__TASK PROMPT__
Below are the records; pull every line that includes "메소드를".

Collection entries
• • •

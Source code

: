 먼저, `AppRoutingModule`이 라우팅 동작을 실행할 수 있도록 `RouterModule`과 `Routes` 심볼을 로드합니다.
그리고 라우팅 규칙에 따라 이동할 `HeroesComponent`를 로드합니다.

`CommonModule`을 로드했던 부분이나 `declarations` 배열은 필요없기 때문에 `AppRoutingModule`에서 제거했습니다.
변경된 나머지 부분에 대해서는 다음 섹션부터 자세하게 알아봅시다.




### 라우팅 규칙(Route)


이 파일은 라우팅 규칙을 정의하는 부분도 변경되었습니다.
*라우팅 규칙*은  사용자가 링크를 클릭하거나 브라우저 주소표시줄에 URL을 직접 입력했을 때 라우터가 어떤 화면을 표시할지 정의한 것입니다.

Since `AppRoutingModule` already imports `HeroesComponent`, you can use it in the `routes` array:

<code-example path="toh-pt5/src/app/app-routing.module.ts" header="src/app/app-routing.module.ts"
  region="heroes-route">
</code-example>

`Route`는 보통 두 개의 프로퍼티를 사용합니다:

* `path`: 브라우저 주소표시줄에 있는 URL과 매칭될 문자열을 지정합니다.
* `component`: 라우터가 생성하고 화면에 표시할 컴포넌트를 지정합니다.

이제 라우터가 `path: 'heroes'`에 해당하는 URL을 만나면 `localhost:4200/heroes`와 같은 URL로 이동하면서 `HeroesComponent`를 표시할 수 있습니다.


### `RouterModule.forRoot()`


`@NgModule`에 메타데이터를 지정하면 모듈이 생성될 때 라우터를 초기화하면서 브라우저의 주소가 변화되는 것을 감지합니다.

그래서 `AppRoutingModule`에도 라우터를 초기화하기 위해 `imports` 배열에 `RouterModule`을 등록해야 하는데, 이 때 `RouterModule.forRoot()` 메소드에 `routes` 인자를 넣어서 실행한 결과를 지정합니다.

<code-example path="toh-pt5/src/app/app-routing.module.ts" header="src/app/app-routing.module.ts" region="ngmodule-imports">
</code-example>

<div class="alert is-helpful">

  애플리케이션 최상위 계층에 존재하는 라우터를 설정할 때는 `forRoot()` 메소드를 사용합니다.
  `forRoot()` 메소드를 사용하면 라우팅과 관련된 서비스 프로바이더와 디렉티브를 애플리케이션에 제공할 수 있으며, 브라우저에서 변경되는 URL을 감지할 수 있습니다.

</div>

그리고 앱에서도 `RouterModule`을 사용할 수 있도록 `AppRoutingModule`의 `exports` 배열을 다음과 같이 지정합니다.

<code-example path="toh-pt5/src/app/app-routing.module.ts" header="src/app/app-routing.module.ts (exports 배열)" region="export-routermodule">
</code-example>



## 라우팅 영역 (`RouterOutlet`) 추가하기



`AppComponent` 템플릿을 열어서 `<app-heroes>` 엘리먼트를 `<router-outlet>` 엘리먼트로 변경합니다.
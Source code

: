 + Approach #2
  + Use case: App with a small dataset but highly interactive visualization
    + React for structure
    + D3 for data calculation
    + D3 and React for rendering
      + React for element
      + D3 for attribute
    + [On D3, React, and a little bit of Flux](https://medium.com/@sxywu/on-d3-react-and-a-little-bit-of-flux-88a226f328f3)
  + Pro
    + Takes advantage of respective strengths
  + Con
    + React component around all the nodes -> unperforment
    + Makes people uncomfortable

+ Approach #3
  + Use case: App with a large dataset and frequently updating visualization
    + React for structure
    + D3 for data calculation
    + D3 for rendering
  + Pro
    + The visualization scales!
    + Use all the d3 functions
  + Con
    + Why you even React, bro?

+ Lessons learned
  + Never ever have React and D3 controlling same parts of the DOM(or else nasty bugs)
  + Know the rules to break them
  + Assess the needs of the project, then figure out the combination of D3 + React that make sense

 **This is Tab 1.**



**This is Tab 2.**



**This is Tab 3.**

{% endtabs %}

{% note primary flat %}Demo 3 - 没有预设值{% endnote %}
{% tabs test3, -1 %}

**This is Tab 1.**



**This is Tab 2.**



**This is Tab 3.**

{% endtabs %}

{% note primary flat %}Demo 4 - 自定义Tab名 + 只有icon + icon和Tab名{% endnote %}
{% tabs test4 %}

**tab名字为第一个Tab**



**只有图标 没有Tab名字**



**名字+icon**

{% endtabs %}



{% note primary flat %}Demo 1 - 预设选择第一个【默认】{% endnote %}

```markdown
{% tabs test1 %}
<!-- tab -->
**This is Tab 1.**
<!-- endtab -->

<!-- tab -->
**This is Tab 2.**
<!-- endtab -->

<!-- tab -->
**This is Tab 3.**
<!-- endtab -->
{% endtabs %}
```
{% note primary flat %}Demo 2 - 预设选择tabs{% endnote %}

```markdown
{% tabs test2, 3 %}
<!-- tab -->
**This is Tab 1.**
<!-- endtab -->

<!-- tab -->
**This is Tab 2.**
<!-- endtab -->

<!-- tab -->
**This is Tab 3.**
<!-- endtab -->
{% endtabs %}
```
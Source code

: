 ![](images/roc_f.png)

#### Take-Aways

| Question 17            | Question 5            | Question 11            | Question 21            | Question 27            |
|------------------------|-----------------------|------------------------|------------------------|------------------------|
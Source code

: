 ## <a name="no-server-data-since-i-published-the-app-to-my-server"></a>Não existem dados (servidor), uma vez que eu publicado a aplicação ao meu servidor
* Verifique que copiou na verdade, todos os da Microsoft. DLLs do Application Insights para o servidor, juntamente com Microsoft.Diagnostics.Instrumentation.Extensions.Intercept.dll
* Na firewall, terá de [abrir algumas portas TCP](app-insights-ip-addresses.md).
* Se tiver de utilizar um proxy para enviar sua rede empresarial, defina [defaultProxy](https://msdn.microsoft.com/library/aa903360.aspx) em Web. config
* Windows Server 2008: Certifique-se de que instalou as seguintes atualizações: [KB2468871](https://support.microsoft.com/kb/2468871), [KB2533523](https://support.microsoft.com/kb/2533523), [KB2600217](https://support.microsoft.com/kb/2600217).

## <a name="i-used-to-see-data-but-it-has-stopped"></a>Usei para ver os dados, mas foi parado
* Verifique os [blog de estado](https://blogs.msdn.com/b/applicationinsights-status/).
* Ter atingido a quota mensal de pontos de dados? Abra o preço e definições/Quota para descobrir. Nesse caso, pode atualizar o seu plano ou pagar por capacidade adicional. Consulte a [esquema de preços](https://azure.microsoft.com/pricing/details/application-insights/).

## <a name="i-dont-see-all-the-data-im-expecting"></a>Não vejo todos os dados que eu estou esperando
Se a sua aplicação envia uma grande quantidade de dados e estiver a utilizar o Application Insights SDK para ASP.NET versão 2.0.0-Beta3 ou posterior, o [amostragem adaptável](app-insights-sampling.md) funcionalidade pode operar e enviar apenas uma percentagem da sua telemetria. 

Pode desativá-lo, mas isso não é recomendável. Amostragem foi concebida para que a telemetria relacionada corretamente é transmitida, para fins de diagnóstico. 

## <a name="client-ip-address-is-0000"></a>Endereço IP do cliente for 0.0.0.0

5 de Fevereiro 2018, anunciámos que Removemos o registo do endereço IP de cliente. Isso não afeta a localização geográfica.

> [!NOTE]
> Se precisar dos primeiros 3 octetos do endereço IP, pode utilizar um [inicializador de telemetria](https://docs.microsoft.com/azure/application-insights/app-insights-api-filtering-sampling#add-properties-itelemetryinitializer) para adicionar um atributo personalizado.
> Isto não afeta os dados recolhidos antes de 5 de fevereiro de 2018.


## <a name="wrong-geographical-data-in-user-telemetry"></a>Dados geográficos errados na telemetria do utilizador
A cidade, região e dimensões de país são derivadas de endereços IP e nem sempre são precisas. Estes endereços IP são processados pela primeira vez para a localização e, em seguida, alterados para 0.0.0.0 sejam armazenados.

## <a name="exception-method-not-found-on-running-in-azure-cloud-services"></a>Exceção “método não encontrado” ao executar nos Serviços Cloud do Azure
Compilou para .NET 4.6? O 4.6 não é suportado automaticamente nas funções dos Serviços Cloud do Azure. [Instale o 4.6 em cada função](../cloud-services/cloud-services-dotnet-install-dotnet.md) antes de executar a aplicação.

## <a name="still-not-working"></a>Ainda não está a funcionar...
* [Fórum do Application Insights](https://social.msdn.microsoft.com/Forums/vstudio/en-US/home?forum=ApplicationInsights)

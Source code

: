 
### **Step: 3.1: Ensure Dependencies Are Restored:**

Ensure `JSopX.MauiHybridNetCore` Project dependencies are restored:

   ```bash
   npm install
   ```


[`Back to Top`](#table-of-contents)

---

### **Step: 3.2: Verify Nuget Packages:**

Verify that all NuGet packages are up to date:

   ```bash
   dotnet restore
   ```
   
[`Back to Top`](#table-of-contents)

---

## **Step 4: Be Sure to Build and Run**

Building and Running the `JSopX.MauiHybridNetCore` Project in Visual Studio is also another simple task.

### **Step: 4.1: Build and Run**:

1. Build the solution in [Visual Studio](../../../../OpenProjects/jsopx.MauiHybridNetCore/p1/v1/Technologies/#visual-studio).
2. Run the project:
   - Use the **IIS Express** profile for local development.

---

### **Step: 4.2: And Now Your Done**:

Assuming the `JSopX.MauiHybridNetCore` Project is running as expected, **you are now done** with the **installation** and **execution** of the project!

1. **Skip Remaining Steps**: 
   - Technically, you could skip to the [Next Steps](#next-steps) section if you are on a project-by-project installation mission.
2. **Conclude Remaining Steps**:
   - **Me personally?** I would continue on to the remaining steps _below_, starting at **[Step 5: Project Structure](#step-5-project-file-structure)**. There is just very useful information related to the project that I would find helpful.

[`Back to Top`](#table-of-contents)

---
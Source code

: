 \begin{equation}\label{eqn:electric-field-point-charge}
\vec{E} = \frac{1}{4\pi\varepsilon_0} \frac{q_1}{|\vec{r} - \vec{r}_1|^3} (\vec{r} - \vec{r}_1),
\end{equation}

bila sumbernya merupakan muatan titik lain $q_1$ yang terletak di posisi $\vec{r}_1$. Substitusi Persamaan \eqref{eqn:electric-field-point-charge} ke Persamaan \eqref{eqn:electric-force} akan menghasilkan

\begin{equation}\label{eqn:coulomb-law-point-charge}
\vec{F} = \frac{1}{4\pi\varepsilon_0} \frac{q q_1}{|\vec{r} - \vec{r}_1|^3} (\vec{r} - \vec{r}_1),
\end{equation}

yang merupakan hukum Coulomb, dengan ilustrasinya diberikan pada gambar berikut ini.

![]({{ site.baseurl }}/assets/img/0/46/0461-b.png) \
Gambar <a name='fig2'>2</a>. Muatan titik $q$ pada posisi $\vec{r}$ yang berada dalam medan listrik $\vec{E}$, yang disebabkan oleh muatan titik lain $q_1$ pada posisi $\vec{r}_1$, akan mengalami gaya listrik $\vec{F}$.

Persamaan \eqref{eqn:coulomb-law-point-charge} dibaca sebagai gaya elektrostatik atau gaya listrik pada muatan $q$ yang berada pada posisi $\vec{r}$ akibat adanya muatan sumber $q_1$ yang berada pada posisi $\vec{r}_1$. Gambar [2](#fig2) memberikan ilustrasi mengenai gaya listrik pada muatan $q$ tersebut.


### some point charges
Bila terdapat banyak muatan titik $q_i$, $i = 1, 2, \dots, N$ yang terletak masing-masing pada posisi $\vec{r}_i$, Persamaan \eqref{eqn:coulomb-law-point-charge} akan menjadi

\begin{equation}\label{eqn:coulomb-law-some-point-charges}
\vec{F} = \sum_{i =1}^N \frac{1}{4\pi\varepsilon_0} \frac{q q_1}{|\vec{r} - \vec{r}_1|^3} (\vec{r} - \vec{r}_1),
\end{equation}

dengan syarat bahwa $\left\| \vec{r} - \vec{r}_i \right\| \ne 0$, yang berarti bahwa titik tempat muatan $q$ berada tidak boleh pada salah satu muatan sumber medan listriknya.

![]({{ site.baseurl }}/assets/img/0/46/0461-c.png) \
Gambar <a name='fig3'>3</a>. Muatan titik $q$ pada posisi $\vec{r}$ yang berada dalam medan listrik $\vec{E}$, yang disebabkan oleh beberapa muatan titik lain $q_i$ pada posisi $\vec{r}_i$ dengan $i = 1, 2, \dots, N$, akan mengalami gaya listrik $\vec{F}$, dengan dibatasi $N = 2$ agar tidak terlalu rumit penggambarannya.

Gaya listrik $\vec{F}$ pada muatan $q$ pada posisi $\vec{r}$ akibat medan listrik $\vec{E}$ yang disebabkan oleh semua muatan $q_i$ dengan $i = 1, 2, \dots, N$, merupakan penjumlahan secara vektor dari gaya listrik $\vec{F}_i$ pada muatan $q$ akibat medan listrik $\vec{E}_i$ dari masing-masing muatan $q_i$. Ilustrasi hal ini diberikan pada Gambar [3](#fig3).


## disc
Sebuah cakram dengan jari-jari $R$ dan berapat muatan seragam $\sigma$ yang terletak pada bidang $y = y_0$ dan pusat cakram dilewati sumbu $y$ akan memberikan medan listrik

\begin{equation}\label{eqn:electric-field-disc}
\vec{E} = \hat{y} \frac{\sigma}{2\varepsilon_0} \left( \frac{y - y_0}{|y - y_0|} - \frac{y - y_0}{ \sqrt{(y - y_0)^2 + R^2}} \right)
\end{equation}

• • •

__ANSWER BOX__
  애플리케이션 최상위 계층에 존재하는 라우터를 설정할 때는 `forRoot()` 메소드를 사용합니다.
  `forRoot()` 메소드를 사용하면 라우팅과 관련된 서비스 프로바이더와 디렉티브를 애플리케이션에 제공할 수 있으며, 브라우저에서 변경되는 URL을 감지할 수 있습니다.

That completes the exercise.